McLoughlin opened the French windows to let in Jansen and WPC Brownlow. His legs, seeping sawdust, belonged to somebody else; his stomach, re-awakened by the Mars bar, was clawing at itself in a search for further nourishment; his heart was gambolling about his wilting frame like a healthy spring lamb. He felt rather pleased with himself. "Miss Cattrell," he said, his voice quite steady, "would you agree to WPC Brownlow searching you now, while I explain the position to Inspector Walsh?"
"No," she snapped again, "I would not. I refuse to co-operate any further until my solicitor gets here." She tapped a pencil angrily on the desk-top. "And I'm bloody well not going to say any more in front of you, either, or those creeps you brought with you." She glared at Walsh. "I object to this very strongly. It's bad enough having your personal things mauled over, but to have them mauled over by men is the pits. You must have some women on your force. I refuse to talk to anyone but women."
Walsh hid his excitement well but McLoughlin, with his new clarity of vision, could see the Inspector's scrawny tail wagging. "Are you making a formal complaint against Sergeant McLoughlin and his team?" Walsh asked.
She glanced at Friar. "I don't know. I'll wait until my solicitor gets here." She reached for her telephone and started dialling. "But my objection stands, so, if you want my co-operation, I suggest you find me some women."
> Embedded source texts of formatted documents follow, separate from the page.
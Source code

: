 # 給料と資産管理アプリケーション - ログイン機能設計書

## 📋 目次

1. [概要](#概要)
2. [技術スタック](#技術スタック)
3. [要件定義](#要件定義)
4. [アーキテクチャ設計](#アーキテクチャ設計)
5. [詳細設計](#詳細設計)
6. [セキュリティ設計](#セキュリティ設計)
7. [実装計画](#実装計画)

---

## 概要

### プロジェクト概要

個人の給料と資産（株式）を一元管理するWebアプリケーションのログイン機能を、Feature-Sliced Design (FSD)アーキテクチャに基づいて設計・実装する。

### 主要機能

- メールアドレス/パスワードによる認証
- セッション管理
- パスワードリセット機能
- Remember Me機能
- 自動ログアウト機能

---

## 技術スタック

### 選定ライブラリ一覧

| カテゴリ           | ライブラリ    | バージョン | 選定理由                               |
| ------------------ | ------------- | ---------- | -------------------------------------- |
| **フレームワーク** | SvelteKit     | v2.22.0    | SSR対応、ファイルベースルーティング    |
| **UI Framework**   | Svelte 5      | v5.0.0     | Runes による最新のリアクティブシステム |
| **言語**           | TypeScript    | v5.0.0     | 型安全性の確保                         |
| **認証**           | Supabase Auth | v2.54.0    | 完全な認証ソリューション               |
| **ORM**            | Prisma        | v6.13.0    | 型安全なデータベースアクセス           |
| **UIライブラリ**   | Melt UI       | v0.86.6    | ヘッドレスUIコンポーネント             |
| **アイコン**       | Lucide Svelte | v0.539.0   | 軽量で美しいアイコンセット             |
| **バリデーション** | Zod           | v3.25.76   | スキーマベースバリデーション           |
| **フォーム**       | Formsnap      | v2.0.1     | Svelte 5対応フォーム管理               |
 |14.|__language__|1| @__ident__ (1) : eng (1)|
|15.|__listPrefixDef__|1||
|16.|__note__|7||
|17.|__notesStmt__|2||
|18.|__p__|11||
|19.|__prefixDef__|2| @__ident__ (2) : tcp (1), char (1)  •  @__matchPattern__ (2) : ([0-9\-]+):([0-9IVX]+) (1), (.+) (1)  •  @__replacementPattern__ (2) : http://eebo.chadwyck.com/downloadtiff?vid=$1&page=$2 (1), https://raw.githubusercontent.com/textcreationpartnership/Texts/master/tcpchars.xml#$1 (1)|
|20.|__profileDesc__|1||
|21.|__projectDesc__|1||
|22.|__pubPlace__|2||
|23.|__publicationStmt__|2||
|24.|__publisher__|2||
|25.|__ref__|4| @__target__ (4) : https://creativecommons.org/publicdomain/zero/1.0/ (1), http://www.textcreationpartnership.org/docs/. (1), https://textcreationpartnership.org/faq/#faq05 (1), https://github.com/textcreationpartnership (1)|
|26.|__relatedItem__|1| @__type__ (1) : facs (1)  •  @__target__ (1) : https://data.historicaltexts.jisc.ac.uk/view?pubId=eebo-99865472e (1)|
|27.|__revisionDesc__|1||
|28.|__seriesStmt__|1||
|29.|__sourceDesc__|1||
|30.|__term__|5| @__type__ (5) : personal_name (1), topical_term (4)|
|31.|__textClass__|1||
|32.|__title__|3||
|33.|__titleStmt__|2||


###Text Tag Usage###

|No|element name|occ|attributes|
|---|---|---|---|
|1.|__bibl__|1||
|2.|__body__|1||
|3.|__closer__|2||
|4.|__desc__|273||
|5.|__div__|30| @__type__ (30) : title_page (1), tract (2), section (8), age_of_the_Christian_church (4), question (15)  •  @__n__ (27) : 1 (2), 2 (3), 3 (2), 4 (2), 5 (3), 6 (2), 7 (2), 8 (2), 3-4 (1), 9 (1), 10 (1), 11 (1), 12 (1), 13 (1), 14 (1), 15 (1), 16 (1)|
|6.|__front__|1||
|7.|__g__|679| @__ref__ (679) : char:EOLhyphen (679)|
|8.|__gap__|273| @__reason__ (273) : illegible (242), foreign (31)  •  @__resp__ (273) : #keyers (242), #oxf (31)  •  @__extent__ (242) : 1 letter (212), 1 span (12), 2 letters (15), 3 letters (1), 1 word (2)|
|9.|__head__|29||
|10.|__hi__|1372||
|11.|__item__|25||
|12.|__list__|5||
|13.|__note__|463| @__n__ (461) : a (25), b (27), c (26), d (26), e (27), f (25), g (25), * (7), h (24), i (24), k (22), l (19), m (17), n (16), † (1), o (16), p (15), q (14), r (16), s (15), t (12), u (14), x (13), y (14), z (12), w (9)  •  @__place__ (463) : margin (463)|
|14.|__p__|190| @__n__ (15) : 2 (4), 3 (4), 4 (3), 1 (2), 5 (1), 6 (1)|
The Chief Inspector jerked his head towards the door. "Friar, Jansen, wait in the corridor. Sergeant McLoughlin, gather together what you've found and bring it outside. Brownlow, stay here." He stood back, eyes narrowing, as he watched McLoughlin launch himself off the wall and plough firmly across the floor. There was something wrong, something he couldn't quite put his finger on. He darted sharp glances about the room.
Anne was murmuring into the telephone. "Hold on a moment, Bill"-she cupped her hand over the receiver-"I'd like to remind you, Sergeant," she said icily, "that you haven't given me a receipt for what's in my safe. The only receipt I have is the one for my diary."
Jesus, woman, thought McLoughlin, give me a break. I'm not Charles Atlas, I'm the puny one who gets sand kicked in his face. He bowed ironically. "I'll make one out now, Miss Cattrell."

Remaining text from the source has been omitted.